* Exercise *
In the data below, find each line that contains the word "fields" and copy it.

* Source material *
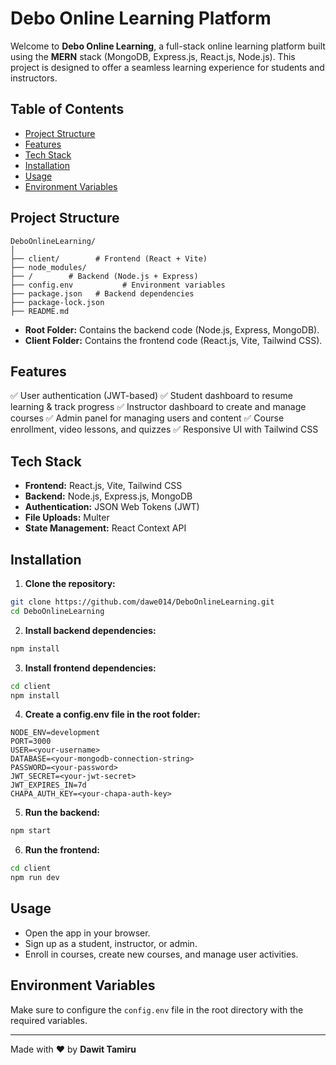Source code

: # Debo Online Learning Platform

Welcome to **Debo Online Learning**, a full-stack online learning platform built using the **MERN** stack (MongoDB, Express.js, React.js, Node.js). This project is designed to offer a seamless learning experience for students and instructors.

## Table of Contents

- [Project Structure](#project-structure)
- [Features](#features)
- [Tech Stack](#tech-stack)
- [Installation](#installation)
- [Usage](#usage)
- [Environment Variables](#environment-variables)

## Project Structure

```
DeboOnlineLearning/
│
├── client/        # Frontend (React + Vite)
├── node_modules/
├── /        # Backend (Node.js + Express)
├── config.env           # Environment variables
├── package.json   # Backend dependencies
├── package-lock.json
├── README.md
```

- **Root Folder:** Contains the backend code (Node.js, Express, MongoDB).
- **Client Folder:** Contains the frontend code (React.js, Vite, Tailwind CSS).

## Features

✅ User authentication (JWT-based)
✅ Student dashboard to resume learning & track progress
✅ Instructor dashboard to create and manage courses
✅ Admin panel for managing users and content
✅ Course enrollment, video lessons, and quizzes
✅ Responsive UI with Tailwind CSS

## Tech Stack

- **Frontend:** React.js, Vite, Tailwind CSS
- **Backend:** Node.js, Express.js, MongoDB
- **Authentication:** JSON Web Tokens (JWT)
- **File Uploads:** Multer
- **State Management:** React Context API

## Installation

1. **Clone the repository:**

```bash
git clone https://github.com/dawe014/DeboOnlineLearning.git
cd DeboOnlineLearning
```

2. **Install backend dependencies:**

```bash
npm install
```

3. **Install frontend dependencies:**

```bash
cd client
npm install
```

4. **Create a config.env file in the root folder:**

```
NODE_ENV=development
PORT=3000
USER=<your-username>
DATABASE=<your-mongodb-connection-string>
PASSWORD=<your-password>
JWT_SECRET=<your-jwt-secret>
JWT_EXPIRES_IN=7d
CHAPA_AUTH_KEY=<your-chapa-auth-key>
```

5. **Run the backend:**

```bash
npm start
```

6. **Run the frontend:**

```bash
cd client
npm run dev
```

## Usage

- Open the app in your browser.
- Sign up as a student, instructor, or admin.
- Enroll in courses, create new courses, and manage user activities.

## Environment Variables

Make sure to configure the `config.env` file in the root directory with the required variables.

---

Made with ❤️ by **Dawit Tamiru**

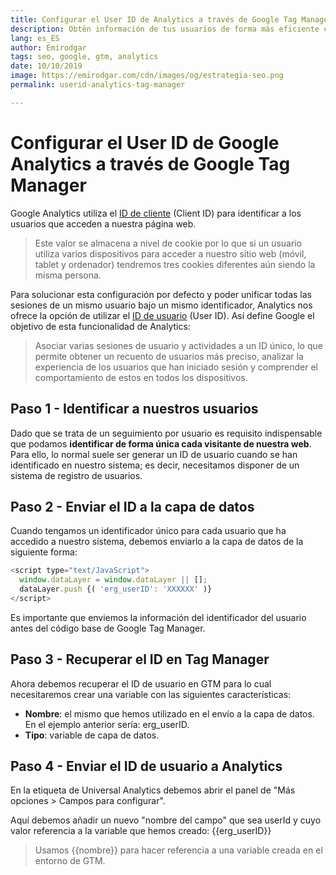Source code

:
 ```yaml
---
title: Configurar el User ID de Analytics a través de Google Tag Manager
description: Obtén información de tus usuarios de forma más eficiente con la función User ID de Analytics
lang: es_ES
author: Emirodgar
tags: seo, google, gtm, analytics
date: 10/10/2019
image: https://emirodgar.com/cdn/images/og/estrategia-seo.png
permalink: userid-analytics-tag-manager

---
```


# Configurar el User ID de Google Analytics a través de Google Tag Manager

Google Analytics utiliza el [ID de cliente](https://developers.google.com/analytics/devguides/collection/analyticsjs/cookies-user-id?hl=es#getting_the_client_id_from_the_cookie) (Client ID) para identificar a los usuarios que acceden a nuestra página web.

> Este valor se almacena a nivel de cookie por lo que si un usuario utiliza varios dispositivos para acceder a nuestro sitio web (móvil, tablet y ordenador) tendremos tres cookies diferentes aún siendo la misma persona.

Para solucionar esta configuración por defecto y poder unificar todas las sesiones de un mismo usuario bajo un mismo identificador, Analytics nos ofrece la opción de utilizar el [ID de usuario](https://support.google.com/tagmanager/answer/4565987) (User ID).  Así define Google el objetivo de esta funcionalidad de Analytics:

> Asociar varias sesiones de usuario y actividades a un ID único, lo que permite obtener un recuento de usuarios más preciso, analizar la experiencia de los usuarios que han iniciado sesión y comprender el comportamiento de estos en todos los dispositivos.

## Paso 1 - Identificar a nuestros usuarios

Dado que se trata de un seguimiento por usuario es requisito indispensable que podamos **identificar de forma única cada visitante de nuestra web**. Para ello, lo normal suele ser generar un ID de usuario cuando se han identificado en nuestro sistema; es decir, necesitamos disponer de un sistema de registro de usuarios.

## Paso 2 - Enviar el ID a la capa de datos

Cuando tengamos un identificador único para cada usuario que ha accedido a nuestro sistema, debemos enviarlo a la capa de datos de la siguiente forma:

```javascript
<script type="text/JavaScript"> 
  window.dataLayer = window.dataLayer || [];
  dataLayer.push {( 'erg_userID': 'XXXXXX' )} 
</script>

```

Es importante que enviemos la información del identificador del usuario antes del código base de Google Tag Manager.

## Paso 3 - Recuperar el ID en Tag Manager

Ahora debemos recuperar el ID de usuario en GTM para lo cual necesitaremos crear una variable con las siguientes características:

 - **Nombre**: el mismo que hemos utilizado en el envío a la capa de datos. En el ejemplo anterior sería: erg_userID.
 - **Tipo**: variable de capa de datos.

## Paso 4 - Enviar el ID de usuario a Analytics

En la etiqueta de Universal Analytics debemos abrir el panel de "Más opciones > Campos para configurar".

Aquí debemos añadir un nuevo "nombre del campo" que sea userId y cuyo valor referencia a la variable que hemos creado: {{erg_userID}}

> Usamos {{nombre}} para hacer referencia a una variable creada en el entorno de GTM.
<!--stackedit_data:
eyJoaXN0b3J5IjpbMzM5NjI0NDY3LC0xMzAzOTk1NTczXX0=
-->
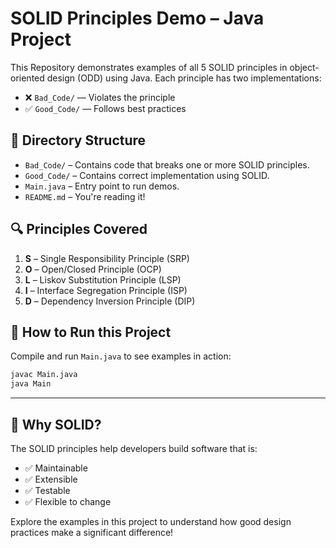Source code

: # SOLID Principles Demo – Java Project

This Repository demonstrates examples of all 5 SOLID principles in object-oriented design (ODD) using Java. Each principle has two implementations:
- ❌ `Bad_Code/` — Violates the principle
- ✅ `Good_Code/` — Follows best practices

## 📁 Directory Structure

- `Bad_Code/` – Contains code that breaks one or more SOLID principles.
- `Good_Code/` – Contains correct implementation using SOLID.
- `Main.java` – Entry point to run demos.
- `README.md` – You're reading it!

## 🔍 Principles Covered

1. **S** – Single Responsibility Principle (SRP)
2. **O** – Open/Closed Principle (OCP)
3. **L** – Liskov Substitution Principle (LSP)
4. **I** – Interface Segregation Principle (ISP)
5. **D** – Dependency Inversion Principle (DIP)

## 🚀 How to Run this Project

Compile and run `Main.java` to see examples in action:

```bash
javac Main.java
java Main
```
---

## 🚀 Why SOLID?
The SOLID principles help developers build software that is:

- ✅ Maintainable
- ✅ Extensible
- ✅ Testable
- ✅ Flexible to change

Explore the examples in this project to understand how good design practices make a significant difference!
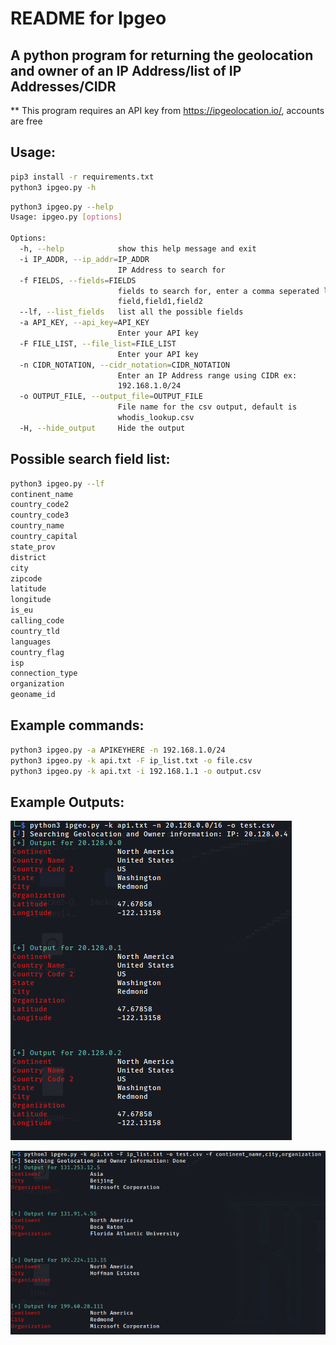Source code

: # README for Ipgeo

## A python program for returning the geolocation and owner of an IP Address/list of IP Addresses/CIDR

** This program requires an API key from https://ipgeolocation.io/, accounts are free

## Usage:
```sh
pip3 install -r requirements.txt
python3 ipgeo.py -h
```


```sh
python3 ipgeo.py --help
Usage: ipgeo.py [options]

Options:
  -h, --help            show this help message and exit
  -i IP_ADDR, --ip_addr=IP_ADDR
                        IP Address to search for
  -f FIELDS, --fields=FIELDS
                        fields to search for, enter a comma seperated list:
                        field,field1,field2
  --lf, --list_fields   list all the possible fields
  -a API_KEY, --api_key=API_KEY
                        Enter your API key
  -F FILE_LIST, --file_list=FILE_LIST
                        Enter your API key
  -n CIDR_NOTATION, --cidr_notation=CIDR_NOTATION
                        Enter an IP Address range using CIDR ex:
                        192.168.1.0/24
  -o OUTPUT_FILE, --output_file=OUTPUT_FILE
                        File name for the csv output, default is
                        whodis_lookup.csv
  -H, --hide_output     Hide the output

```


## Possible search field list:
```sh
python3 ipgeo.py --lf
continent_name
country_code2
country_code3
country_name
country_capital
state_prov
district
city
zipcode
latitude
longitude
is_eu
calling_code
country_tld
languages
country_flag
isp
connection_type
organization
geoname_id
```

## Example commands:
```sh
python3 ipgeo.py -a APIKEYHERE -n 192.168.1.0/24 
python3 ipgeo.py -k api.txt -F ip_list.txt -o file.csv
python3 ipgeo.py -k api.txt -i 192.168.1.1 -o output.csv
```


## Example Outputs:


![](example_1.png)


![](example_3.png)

* Exercise result *
  -f FIELDS, --fields=FIELDS
                        fields to search for, enter a comma seperated list:
  --lf, --list_fields   list all the possible fields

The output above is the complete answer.